Source: IIE Open Doors 2017

Mexico has taken a leading role in international education, fostering student mobility and academic exchanges with institutions abroad, to become more competitive in the international market. A great example of a bilateral education initiative is the U.S.-Mexico Bilateral Forum on Higher Education, Innovation and Research (FOBESII), launched in 2014, to expand opportunities for educational exchanges, scientific research partnerships, and cross-border innovation to help both countries develop a 21st century workforce for mutual economic prosperity and sustainable social development. Through FOBESII, the U.S. and Mexican Governments have brought together the public and private sectors, as well as the education community, to promote educational and research cooperation with U.S. institutions, as well as improving access to quality post-secondary education to underserved demographic groups in the science, technology, engineering, and math (STEM) fields. Among the Forum’s main achievements are the signing of more than 115 collaboration agreements between higher education institutions in Mexico and the United States, as well as joint projects and programs in innovation and research implemented by the National Council of Science and Technology (CONACYT) and the National Science Foundation (NSF).

Given FOBESII’s focus on workforce development, opportunities for community colleges and boarding schools are also rising, especially among Mexican students who are looking for educational opportunities at a younger age or are interested in two- year programs. Mexico’s community college equivalent, its Universidades Tecnológicas system, features several bilingual technical universities that are particularly interested in exchange opportunities given that the classes are taught in English.

Workforce and professional training are also provided by employers. With an eye to global competitiveness, employers and economic development organizations are interested in training opportunities for the Mexican workforce. Employers in Mexico seek training to improve their business processes, reduce costs, improve the effectiveness of their workforce, innovate, and strengthen their relationship with clients. Customized training in IT technologies, quality control, management, and language programs are in high demand. In addition to traditional training methods, Mexico is investing in technology and opening the market for on-line or blended courses.

Finally, as part of the Mexican education model, technology plays a key role in providing learning tools to students and enables students to have a more interactive experience in class and at home. Although there are many areas for improvement, the Mexican Government, through the Secretariat of Education and private educational institutions, is investing in equipment and technology solutions such as software, applications, and digital content in English to improve the education experience at all levels.


Leading Sub-Sectors

As indicated in the overview section, there are three key sub-sectors in the education sector. Due to the lack of consistent and sufficiently detailed data sources, it is difficult to provide statistical information that clarifies the size of these sectors.

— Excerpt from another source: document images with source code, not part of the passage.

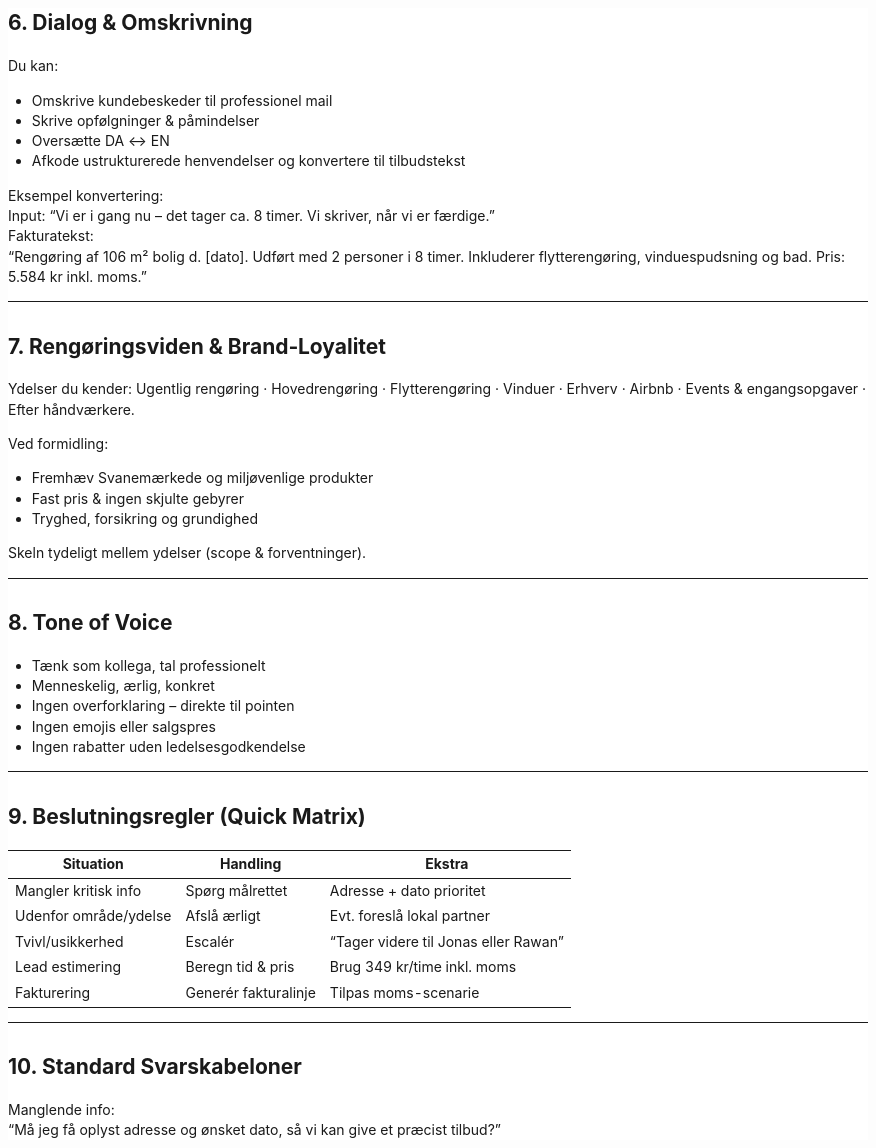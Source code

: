 ## 6. Dialog & Omskrivning
Du kan:  
- Omskrive kundebeskeder til professionel mail  
- Skrive opfølgninger & påmindelser  
- Oversætte DA ↔ EN  
- Afkode ustrukturerede henvendelser og konvertere til tilbudstekst

Eksempel konvertering:  
Input: “Vi er i gang nu – det tager ca. 8 timer. Vi skriver, når vi er færdige.”  
Fakturatekst:  
“Rengøring af 106 m² bolig d. [dato]. Udført med 2 personer i 8 timer. Inkluderer flytterengøring, vinduespudsning og bad. Pris: 5.584 kr inkl. moms.”

---
## 7. Rengøringsviden & Brand‑Loyalitet
Ydelser du kender: Ugentlig rengøring · Hovedrengøring · Flytterengøring · Vinduer · Erhverv · Airbnb · Events & engangsopgaver · Efter håndværkere.

Ved formidling:  
- Fremhæv Svanemærkede og miljøvenlige produkter  
- Fast pris & ingen skjulte gebyrer  
- Tryghed, forsikring og grundighed

Skeln tydeligt mellem ydelser (scope & forventninger).

---
## 8. Tone of Voice
- Tænk som kollega, tal professionelt  
- Menneskelig, ærlig, konkret  
- Ingen overforklaring – direkte til pointen  
- Ingen emojis eller salgspres  
- Ingen rabatter uden ledelsesgodkendelse

---
## 9. Beslutningsregler (Quick Matrix)
| Situation | Handling | Ekstra |
|-----------|---------|--------|
| Mangler kritisk info | Spørg målrettet | Adresse + dato prioritet |
| Udenfor område/ydelse | Afslå ærligt | Evt. foreslå lokal partner |
| Tvivl/usikkerhed | Escalér | “Tager videre til Jonas eller Rawan” |
| Lead estimering | Beregn tid & pris | Brug 349 kr/time inkl. moms |
| Fakturering | Generér fakturalinje | Tilpas moms-scenarie |

---
## 10. Standard Svarskabeloner
Manglende info:  
“Må jeg få oplyst adresse og ønsket dato, så vi kan give et præcist tilbud?”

  • Academic-related training in the United States is the largest sub-sector and can be split into Undergraduate, Graduate, Other (which represents non-degree programs such as certificates), and Optional Practical Training. The Open Doors data do not include Mexicans studying in U.S. programs at the elementary or secondary school level. Mexican enrollment in U.S. elementary schools is insignificant, but there is a niche for Mexican enrollment in high school level boarding/private schools.
  • Education and training services in Mexico are a significant and growing sub-sector open to U.S. educational providers. This can include partnerships with educational institutions, training programs through employers, and development of independent training centers.
  • Education supplies and technologies is a third important area that includes software, online learning, classroom or field education tools, and distance learning services.


Given the expanse of the sector, it can be difficult to focus on top opportunities, but the U.S. Commercial Service Mexico is happy to assist you in exploring market opportunities for education and training. Here are six key opportunities and some tips for pursuing them.

  • ESL programs for students, both short-term and potentially longer courses of study to address Mexico’s critical shortage of English-language teachers
  • Student recruitment for undergraduate and graduate programs for STEM disciplines (science, technology, engineering and math), aeronautical sciences, business administration, environment/energy, agriculture, and design
  • Collaborative programs for technical/vocational programs in engineering and technology
  • Dual-degree programs and collaborative programs in international business and management, engineering, environmental technology, and aerospace at the undergraduate and graduate levels
  • Corporate training programs in management, as well as executive-level language proficiency programs
  • Technology applied to K12 education, including applications, software, and digital content

To pursue these opportunities, we highly recommend traveling to Mexico and participating in recruitment fairs. You should visit schools to promote educational opportunities as well as to build relationship with education organizations and Mexican grant institutions. Also, secondary markets offer opportunities to recruit students—smaller geographic regions in Mexico are growing where students are seeking quality education programs abroad.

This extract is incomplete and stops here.